▶ _What you should do_
Pull from the data below each line where the word "metabolism" occurs, and copy it.

_____

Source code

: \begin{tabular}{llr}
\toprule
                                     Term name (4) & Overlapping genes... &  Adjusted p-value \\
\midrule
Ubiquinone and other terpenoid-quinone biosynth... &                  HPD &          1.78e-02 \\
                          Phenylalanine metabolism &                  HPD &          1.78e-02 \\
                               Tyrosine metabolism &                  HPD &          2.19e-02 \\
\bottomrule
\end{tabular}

_____

▶ _Answer to this exercise_
                          Phenylalanine metabolism &                  HPD &          1.78e-02 \\
                               Tyrosine metabolism &                  HPD &          2.19e-02 \\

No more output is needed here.